**Task statement**:
Please copy every line from the records below that contains the string "fence".
»»
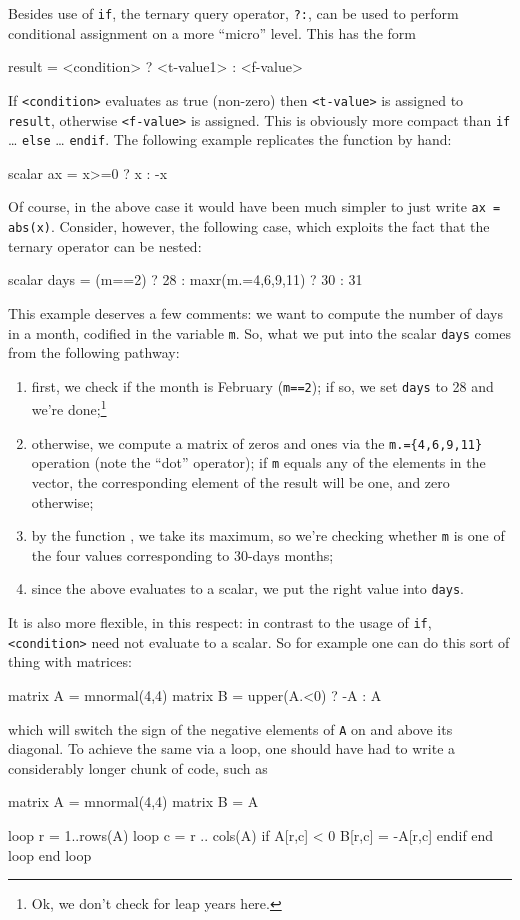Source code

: Besides use of \texttt{if}, the ternary query operator, \texttt{?:},
can be used to perform conditional assignment on a more ``micro''
level. This has the form
\begin{code}
result = <condition> ? <t-value1> : <f-value>
\end{code}
If \texttt{<condition>} evaluates as true (non-zero) then
\texttt{<t-value>} is assigned to \texttt{result}, otherwise
\texttt{<f-value>} is assigned. This is obviously more compact than
\texttt{if} \dots{} \texttt{else} \dots{} \texttt{endif}. The
following example replicates the  function by hand:
\begin{code}
scalar ax = x>=0 ? x : -x
\end{code}
Of course, in the above case it would have been much simpler to just
write \texttt{ax = abs(x)}. Consider, however, the following case,
which exploits the fact that the ternary operator can be nested:
\begin{code}
scalar days = (m==2) ? 28 : maxr(m.={4,6,9,11}) ? 30 : 31
\end{code}
This example deserves a few comments: we want to compute the number of
days in a month, codified in the variable \texttt{m}. So, what we put into
the scalar \texttt{days} comes from the following pathway:
\begin{enumerate}
\item first, we check if the month is February (\texttt{m==2}); if so,
  we set \texttt{days} to 28 and we're done;\footnote{Ok, we don't
    check for leap years here.}
\item otherwise, we compute a matrix of zeros and ones via the
  \verb|m.={4,6,9,11}| operation (note the ``dot'' operator); if
  \texttt{m} equals any of the elements in the vector, the
  corresponding element of the result will be one, and zero otherwise;
\item by the function , we take its maximum, so we're
  checking whether \texttt{m} is one of the four values corresponding
  to 30-days months;
\item since the above evaluates to a scalar, we put the right value
  into \texttt{days}.
\end{enumerate}

It is also
more flexible, in this respect: in contrast to the usage of
\texttt{if}, \texttt{<condition>} need not evaluate to a scalar.  So
for example one can do this sort of thing with matrices:
\begin{code}
matrix A = mnormal(4,4)
matrix B = upper(A.<0) ? -A : A
\end{code}
which will switch the sign of the negative elements of \texttt{A} on
and above its diagonal. To achieve the same via a loop, one should
have had to write a considerably longer chunk of code, such as
\begin{code}
matrix A = mnormal(4,4)
matrix B = A

loop r = 1..rows(A)
  loop c = r .. cols(A)
     if A[r,c] < 0
       B[r,c] = -A[r,c]
     endif
  end loop
end loop
\end{code}

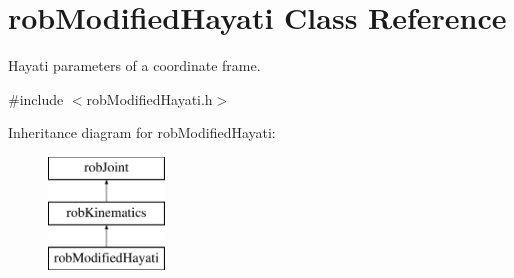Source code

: \hypertarget{classrob_modified_hayati}{}\section{rob\+Modified\+Hayati Class Reference}
\label{classrob_modified_hayati}


Hayati parameters of a coordinate frame.  




{\ttfamily \#include $<$rob\+Modified\+Hayati.\+h$>$}

Inheritance diagram for rob\+Modified\+Hayati\+:\begin{figure}[H]
\begin{center}
\leavevmode
\includegraphics[height=3.000000cm]{d6/d44/classrob_modified_hayati}
\end{center}
\end{figure}
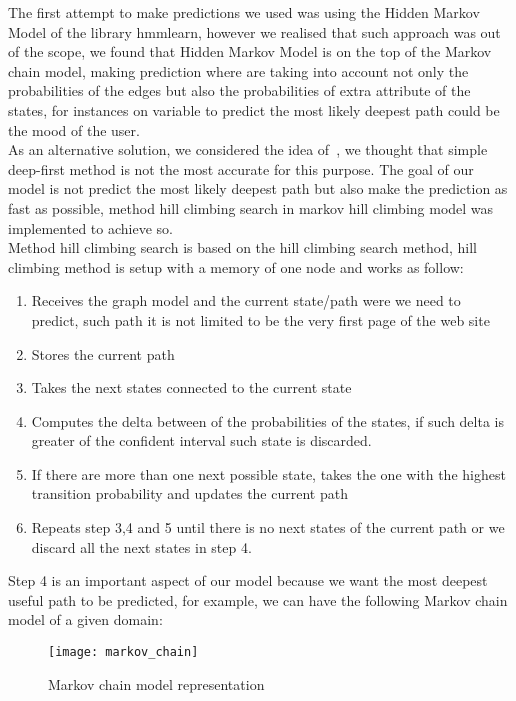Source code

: The first attempt to make predictions we used was using the Hidden Markov Model of the library hmmlearn, however we realised that such approach was out of the scope, we found that Hidden Markov Model is on the top of the Markov chain model, making prediction where are taking into account not only the probabilities of the edges but also the probabilities of extra attribute of the states, for instances on variable to predict the most likely deepest path could be the mood of the user.
\\[2ex]
As an alternative solution, we considered the idea of~\cite{article:markovmodel}, we thought that simple deep-first method is not the most accurate for this purpose. The goal of our model is not predict the most likely deepest path but also make the prediction as fast as possible, method hill climbing search in markov hill climbing model was implemented to achieve so.
\\[2ex]
Method hill climbing search is based  on the hill climbing search method, hill climbing method is setup with a memory of one node and works as follow:

\begin{enumerate}
  \item Receives the graph model and the current state/path were we need to predict, such path it is not limited to be the very first page of the web site
  \item Stores the current path
  \item Takes the next states connected to the current state
  \item Computes the delta between of the probabilities of the states, if such delta is greater of the confident interval such state is discarded.
  \item If there are more than one next possible state, takes the one with the highest transition probability and updates the current path
  \item Repeats step 3,4 and 5 until there is no next states of the current path or we discard all the next states in step 4.
\end{enumerate}

Step 4 is an important aspect of our model because we want the most deepest useful path to be predicted, for example, we can have the following Markov chain model of a given domain:

\begin{figure}[!htp]
    \centering
    \texttt{[image: markov\_chain]}
    \caption{Markov chain model representation}\label{fig:markov_chain}
\end{figure}

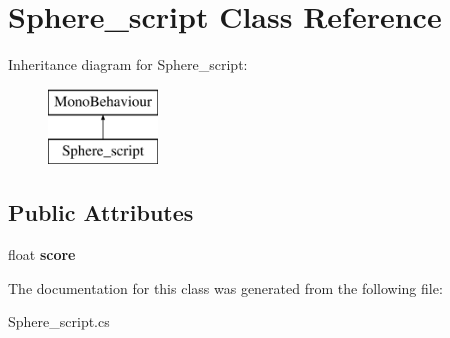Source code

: \hypertarget{class_sphere__script}{}\section{Sphere\+\_\+script Class Reference}
\label{class_sphere__script}
Inheritance diagram for Sphere\+\_\+script\+:\begin{figure}[H]
\begin{center}
\leavevmode
\includegraphics[height=2.000000cm]{class_sphere__script}
\end{center}
\end{figure}
\subsection*{Public Attributes}
\begin{DoxyCompactItemize}
\item 
\mbox{\label{class_sphere__script_ab15a6da880ae1d16c57372b6e7c918f1}} 
float {\bfseries score}
\end{DoxyCompactItemize}


The documentation for this class was generated from the following file\+:\begin{DoxyCompactItemize}
\item 
Sphere\+\_\+script.\+cs\end{DoxyCompactItemize}
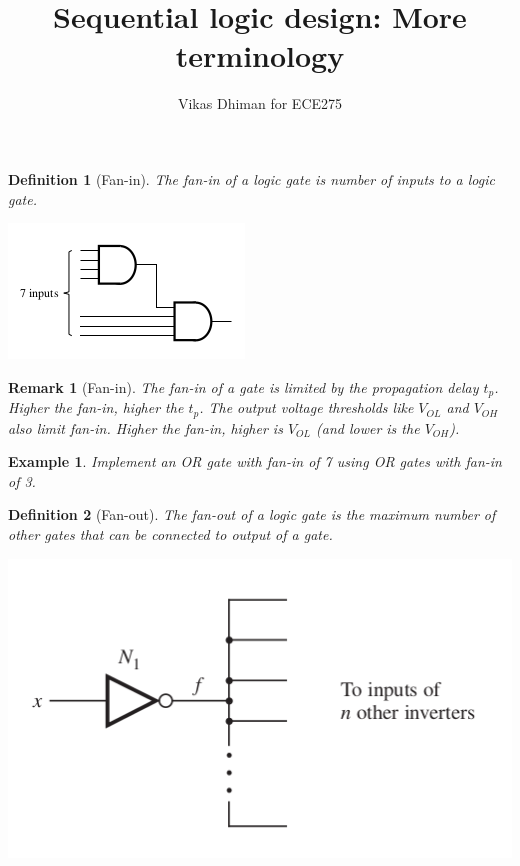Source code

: \documentclass{article}
\author{Vikas Dhiman for ECE275}
\title{Sequential logic design: More terminology}
\newtheorem{example}{Example}
\newtheorem{remark}{Remark}
\newtheorem{definition}{Definition}
\begin{document}
\maketitle


\begin{definition}[Fan-in]
  The fan-in of a logic gate is number of  inputs to a logic gate.~\cite[Section~B.8.9]{stephen2022fundamentals}
\end{definition}
\includegraphics[width=0.3\linewidth]{./media/fan-in.png}

\begin{remark}[Fan-in]
  The fan-in of a gate is limited by the propagation delay $t_p$. Higher the
  fan-in, higher the $t_p$. The output
  voltage thresholds like $V_{OL}$ and $V_{OH}$ also limit fan-in. Higher the
  fan-in, higher is $V_{OL}$ (and lower is the $V_{OH}$).
\end{remark}

\begin{example}
  Implement an OR gate with fan-in of 7 using OR gates with fan-in of 3.
\end{example}
\vspace{5em}

\begin{definition}[Fan-out]
  The fan-out of a logic gate is the maximum number of other gates that can be connected
  to output of a gate.~\cite[Section~B.8.9]{stephen2022fundamentals}
\end{definition}
\includegraphics[width=0.5\linewidth]{./media/fan-out.png}
\end{document}
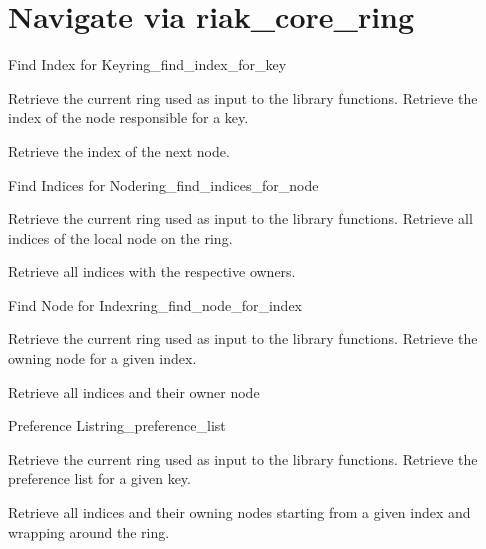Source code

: \section{Navigate via riak\_core\_ring}

\begin{actionbox}{Find Index for Key}{ring_find_index_for_key}
	\begin{action}
		 Retrieve the current ring used as input  to the library functions.
		 Retrieve the index of the node responsible for a key.
		\begin{action}
			 Retrieve the index of the next node.
		\end{action}
	\end{action}
\end{actionbox}

\begin{actionbox}{Find Indices for Node}{ring_find_indices_for_node}
	\begin{action}
		 Retrieve the current ring used as input  to the library functions.
		 Retrieve all indices of the local node on the ring.
		\begin{action}
			 Retrieve all indices with the respective owners.
		\end{action}
	\end{action}
\end{actionbox}

\begin{actionbox}{Find Node for Index}{ring_find_node_for_index}
	\begin{action}
		 Retrieve the current ring used as input  to the library functions.
		 Retrieve the owning node for a given index.
		\begin{action}
			 Retrieve all indices and their owner node
		\end{action}
	\end{action}
\end{actionbox}

\begin{actionbox}{Preference List}{ring_preference_list}
	\begin{action}
		 Retrieve the current ring used as input  to the library functions.
		 Retrieve the preference list for a given key.
		\begin{action}
			 Retrieve all indices and their owning nodes starting from a given index and wrapping around the ring.
		\end{action}
	\end{action}
\end{actionbox}

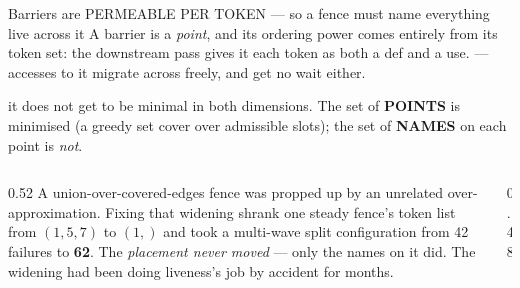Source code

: \begin{frame}{Barriers are PERMEABLE PER TOKEN --- so a fence must name everything live across it}
\footnotesize
A barrier is a \emph{point}, and its ordering power comes entirely from its token set: the downstream pass gives
it each token as both a def and a use. 
--- accesses to it migrate across freely, and get no wait either.

\begin{center}
\end{center}
\vspace{-2mm}
\begin{center}
\begin{minipage}{0.86\textwidth}
 it does not get to be minimal in both dimensions.
The set of \textbf{POINTS} is minimised (a greedy set cover over admissible slots); the set of \textbf{NAMES}
on each point is \emph{not}.
\end{minipage}
\end{center}

\begin{columns}[T]
\begin{column}{0.52\textwidth}
 A union-over-covered-edges fence was propped up by an unrelated
over-approximation. Fixing that widening shrank one steady fence's token list from $(1,5,7)$ to $(1,)$ and took a
multi-wave split configuration from 42 failures to \textbf{62}. The \emph{placement never moved} --- only the names
on it did. The widening had been doing liveness's job by accident for months.
\end{column}
\begin{column}{0.48\textwidth}
\begin{center}
\end{center}
\end{column}
\end{columns}
\end{frame}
««
**Task result**:
: \begin{frame}{Barriers are PERMEABLE PER TOKEN --- so a fence must name everything live across it}
 A union-over-covered-edges fence was propped up by an unrelated
over-approximation. Fixing that widening shrank one steady fence's token list from $(1,5,7)$ to $(1,)$ and took a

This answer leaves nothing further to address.